I learned about cars by helping Dad work on the family beaters.
Before I left for college, the 2 family cars of interest (to me) were
a 55 Olds, because it had snort, and 49 Mercury, which I thought looked great, about this color:

Many 49 Merc coupes got chopped, which looked silly to me, but I preferred the 4 door anyway.

When we married, Amy had a 57 Chevy which had been pounded to crap.
We bought a 61 Merc, because cheap and a nice dark blue.
Our Merc had the 292 V8 originally introduced in the Thunderbird;  we called it ThunderMerc.

Leaking power steering was quickly replaced by manual.
With open exhaust, 2-speed automatic, and throttle floored,
ThunderMerc did not shift into high gear until nearly 80mph.
It was nearly as fast in reverse as first gear, but pathologically unstable.
When that transmission eventually blew, it was replaced by a 3 speed manual with floor shifter.
This massively confused the speedometer, which indicated 59 while being clocked at 85.
We drove it from Potsdam NY to Amy's folks near Batavia in well under 4 hours.
Gas mileage increased to over 20mpg on Interstates.

While at Clarkson, I ran a Texaco gas station as a foreign car garage.
We bought a 1962 MGA 1600 MkII, advertised in Competition Press & Autoweek, which had been flipped at Bryer.
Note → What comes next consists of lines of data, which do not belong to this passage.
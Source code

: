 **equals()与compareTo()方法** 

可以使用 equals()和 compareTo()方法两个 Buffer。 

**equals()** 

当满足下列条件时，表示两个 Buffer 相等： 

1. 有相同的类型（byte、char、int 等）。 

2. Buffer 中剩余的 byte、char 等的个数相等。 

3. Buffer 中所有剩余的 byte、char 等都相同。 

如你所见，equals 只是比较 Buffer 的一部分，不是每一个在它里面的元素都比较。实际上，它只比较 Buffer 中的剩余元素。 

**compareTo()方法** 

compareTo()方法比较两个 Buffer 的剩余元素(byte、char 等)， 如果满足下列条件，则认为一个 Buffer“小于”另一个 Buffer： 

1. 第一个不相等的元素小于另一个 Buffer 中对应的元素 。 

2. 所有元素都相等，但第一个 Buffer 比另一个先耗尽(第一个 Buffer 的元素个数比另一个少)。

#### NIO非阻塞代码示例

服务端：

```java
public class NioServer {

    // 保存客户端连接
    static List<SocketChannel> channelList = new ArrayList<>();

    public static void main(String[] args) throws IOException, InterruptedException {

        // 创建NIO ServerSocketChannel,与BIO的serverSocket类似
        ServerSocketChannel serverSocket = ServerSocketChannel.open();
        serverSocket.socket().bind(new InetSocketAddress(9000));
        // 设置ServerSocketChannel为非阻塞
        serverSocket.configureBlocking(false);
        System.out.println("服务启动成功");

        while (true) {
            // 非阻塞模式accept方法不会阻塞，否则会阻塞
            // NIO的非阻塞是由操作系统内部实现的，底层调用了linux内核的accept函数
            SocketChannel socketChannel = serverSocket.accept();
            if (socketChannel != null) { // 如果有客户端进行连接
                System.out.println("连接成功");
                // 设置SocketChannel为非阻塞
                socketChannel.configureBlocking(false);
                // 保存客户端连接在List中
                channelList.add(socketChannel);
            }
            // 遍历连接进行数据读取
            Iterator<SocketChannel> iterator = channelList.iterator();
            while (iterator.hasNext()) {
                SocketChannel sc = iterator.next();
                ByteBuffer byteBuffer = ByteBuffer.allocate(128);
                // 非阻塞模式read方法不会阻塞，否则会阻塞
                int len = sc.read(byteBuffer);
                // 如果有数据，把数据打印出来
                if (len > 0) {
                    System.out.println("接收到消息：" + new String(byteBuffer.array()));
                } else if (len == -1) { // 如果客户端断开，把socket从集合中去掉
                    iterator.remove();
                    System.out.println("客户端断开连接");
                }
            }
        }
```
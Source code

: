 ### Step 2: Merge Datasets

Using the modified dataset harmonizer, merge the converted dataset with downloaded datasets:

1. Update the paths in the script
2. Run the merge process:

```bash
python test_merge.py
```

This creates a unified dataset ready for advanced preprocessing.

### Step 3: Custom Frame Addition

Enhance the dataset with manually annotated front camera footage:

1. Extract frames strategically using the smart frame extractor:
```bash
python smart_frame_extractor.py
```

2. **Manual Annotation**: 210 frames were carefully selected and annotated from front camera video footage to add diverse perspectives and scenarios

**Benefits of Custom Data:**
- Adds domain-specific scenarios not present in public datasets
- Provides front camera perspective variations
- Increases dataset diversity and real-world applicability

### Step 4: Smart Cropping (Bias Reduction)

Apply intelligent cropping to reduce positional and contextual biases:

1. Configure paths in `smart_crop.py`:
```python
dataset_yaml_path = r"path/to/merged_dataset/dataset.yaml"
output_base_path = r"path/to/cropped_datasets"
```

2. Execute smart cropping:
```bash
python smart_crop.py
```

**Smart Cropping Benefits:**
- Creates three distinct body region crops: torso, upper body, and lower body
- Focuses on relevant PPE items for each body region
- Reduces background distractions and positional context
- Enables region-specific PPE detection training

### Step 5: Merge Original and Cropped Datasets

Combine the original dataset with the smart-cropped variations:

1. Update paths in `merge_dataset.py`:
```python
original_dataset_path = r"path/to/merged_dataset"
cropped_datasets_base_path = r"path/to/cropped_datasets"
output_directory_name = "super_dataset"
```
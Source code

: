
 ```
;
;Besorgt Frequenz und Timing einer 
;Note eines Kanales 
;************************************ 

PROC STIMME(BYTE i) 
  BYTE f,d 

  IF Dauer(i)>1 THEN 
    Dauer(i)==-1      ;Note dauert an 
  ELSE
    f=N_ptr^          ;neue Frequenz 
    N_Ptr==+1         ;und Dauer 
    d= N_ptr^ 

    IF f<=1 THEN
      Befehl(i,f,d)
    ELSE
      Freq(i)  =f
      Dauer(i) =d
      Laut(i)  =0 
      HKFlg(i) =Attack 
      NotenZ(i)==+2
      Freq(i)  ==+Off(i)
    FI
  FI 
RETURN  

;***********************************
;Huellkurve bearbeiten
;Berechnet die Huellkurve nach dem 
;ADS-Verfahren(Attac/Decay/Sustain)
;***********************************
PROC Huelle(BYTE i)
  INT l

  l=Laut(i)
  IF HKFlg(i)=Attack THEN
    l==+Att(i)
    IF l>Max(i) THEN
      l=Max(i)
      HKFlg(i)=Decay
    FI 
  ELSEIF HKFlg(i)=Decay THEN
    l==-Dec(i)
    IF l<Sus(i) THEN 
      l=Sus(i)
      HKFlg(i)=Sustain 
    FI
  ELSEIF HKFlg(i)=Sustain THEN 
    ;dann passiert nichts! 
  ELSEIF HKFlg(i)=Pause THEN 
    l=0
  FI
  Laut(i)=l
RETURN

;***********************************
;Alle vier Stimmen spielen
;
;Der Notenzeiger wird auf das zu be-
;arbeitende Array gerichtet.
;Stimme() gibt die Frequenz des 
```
I bought a 1964 Glas 1300GT cheap from a GI who had brought it back from Germany.
Running across a Maserati similarly styled by Frua prompted writing this story.

It was cheap because:

  • clutch would not disengage
  • engine would not shut off
Not stopping was because a stuck high beam flasher relay effectively bypassed the ignition switch.
Replacing that relay was easy, but I also rewired it to no longer bypass the ignition switch.
The clutch problem was caused by broken springs in the friction plate.
That was solved by welding the clutch solid at my weekly evening welding class.
More about Glas GT becoming BMW 1600GT.

Our Econoline van with surprisingly little rust came with a very tired 144cid engine;
we swapped in a healthy 200cid engine.  Main problems with this vehicle were in very cold weather;
Brasher Falls temperatures often dropped below zero, then the steering would get very stiff
and the transmission would be impossible to shift.  We learned to leave it in neutral when parked.
The engine would start (with clutch depressed, of course), then release the clutch
and let the engine stir transmission oil long enough to warm it, enabling shifting.